Zu den bekanntesten Bauwerken von Deilmann zählen das Stadttheater Münster (1956, mit M. von Hausen, O. Rave und W. Ruhnau), die WestLotto-Bauten in Münster (1960, 1978), das Clemens-Sels-Museum Neuss (1975); außerdem die Bauten der Westdeutschen Landesbank in Münster (1975), Dortmund (1978), Luxemburg (1978) und Düsseldorf (1982) sowie der Rheinturm in Düsseldorf (1982). „Seine Schulbauten in Dorsten und Lemgo sowie die John F. Kennedy-Schule in Berlin setzten in den 1960er Jahren neue Maßstäbe im Bildungsbau“, sagte Rethfeld. „Mit seinen Rathäusern in Gronau und Minden erprobte Harald Deilmann in den 1970er-Jahren urbane Nutzungskonzepte. Die Frage des Wohnens erforschte er grundlegend und entwarf neuartige Wohnformen.“ Deilmann war sowohl in der Praxis als Architekt und Stadtplaner wie auch in der Forschung als Hochschullehrer in Stuttgart und Dortmund tätig und engagierte sich als Preisrichter, Berater und Kunstförderer.

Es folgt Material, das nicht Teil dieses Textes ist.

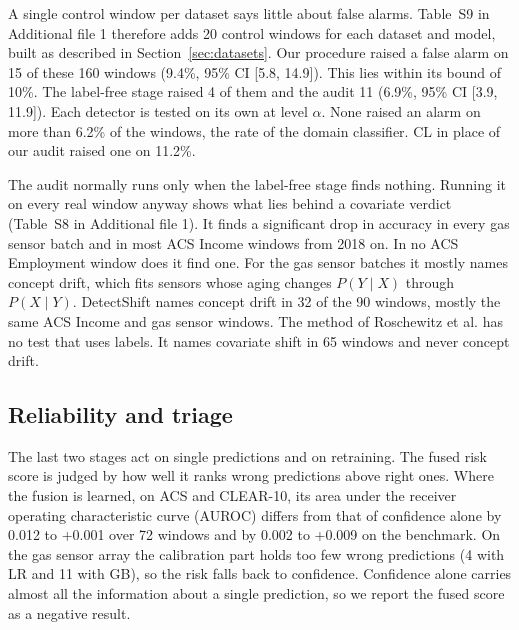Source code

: \documentclass[pdflatex,referee,lineno,sn-basic]{sn-jnl}
\begin{document}
A single control window per dataset says little about false alarms. Table~S9 in Additional file 1 therefore adds 20 control windows for each dataset and model, built as described in Section~\ref{sec:datasets}. Our procedure raised a false alarm on 15 of these 160 windows (9.4\%, 95\% CI [5.8, 14.9]). This lies within its bound of 10\%. The label-free stage raised 4 of them and the audit 11 (6.9\%, 95\% CI [3.9, 11.9]). Each detector is tested on its own at level $\alpha$. None raised an alarm on more than 6.2\% of the windows, the rate of the domain classifier. CL in place of our audit raised one on 11.2\%.

The audit normally runs only when the label-free stage finds nothing. Running it on every real window anyway shows what lies behind a covariate verdict (Table~S8 in Additional file 1). It finds a significant drop in accuracy in every gas sensor batch and in most ACS Income windows from 2018 on. In no ACS Employment window does it find one. For the gas sensor batches it mostly names concept drift, which fits sensors whose aging changes $P(Y\mid X)$ through $P(X\mid Y)$. DetectShift names concept drift in 32 of the 90 windows, mostly the same ACS Income and gas sensor windows. The method of Roschewitz et al. has no test that uses labels. It names covariate shift in 65 windows and never concept drift.

\subsection{Reliability and triage}\label{sec:res-reliability}

The last two stages act on single predictions and on retraining. The fused risk score is judged by how well it ranks wrong predictions above right ones. Where the fusion is learned, on ACS and CLEAR-10, its area under the receiver operating characteristic curve (AUROC) differs from that of confidence alone by \textminus{}0.012 to +0.001 over 72 windows and by \textminus{}0.002 to +0.009 on the benchmark. On the gas sensor array the calibration part holds too few wrong predictions (4 with LR and 11 with GB), so the risk falls back to confidence. Confidence alone carries almost all the information about a single prediction, so we report the fused score as a negative result.
\end{document}
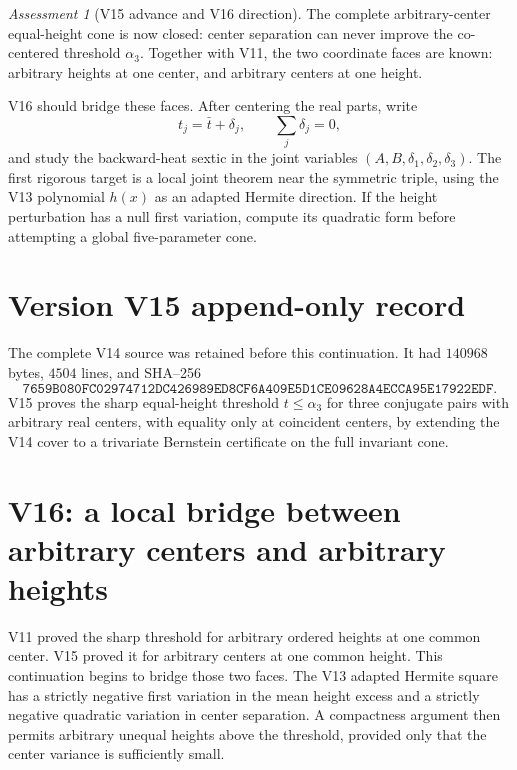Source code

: \documentclass[11pt]{article}
\theoremstyle{definition}
\theoremstyle{remark}
\newtheorem{assessment}[theorem]{Assessment}
\begin{document}
\begin{assessment}[V15 advance and V16 direction]
The complete arbitrary-center equal-height cone is now closed:
center separation can never improve the co-centered threshold
\(\alpha_3\).  Together with V11, the two coordinate faces are known:
arbitrary heights at one center, and arbitrary centers at one height.

V16 should bridge these faces.  After centering the real parts, write
\[
 t_j=\bar t+\delta_j,\qquad \sum_j\delta_j=0,
 \tag{N15.25}
\]
and study the backward-heat sextic in the joint variables
\((A,B,\delta_1,\delta_2,\delta_3)\).  The first rigorous target is a local
joint theorem near the symmetric triple, using the V13 polynomial
\(h(x)\) as an adapted Hermite direction.  If the height perturbation has
a null first variation, compute its quadratic form before attempting a
global five-parameter cone.
\end{assessment}

\section*{Version V15 append-only record}
The complete V14 source was retained before this continuation.  It had
\(140968\) bytes, \(4504\) lines, and SHA--256
\[
 \texttt{7659B080FC02974712DC426989ED8CF6A409E5D1CE09628A4ECCA95E17922EDF}.
\]
V15 proves the sharp equal-height threshold \(t\leq\alpha_3\) for three
conjugate pairs with arbitrary real centers, with equality only at
coincident centers, by extending the V14 cover to a trivariate Bernstein
certificate on the full invariant cone.




\section{V16: a local bridge between arbitrary centers and arbitrary heights}

V11 proved the sharp threshold for arbitrary ordered heights at one common
center.  V15 proved it for arbitrary centers at one common height.  This
continuation begins to bridge those two faces.  The V13 adapted Hermite
square has a strictly negative first variation in the mean height excess
and a strictly negative quadratic variation in center separation.  A
compactness argument then permits arbitrary unequal heights above the
threshold, provided only that the center variance is sufficiently small.
\end{document}
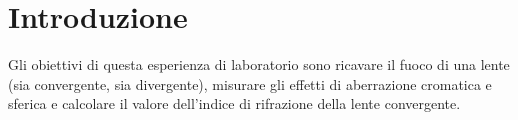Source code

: \section{Introduzione}

Gli obiettivi di questa esperienza di laboratorio sono ricavare il fuoco di una lente (sia convergente, sia divergente),
misurare gli effetti di aberrazione cromatica e sferica e calcolare il valore dell'indice di rifrazione della lente convergente.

Die nach Bauaufgaben gegliederte Ausstellung thematisiert auch den heutigen Umgang mit seinem Werk. Einzelne Deilmann-Bauten stehen bereits unter Denkmalschutz, andere werden derzeit wiederentdeckt.

Ausstellungseröffnung und Begleitprogramm

Die Ausstellung ist vom 27. April bis 2. Juni, montags bis donnerstags von 14 bis 18 Uhr im LWL-Landeshaus in Münster zu sehen. Zur Ausstellungseröffnung mit LWL-Kulturdezernentin Dr. Barbara Rüschoff-Parzinger, Peter Köddermann (Baukultur Nordrhein-Westfalen) und Ernst Uhing, Präsident der Architektenkammer Nordrhein-Westfalen, am Dienstag (26.4.) um 19 Uhr sind Interessierte herzlich eingeladen. Der LWL bittet um Anmeldung unter http://www.lwl.org/deilmann. Unter gleicher Adresse sind auch weitere Informationen über das Begleitprogramm mit Führungen, Filmabend und Vorträgen zu finden.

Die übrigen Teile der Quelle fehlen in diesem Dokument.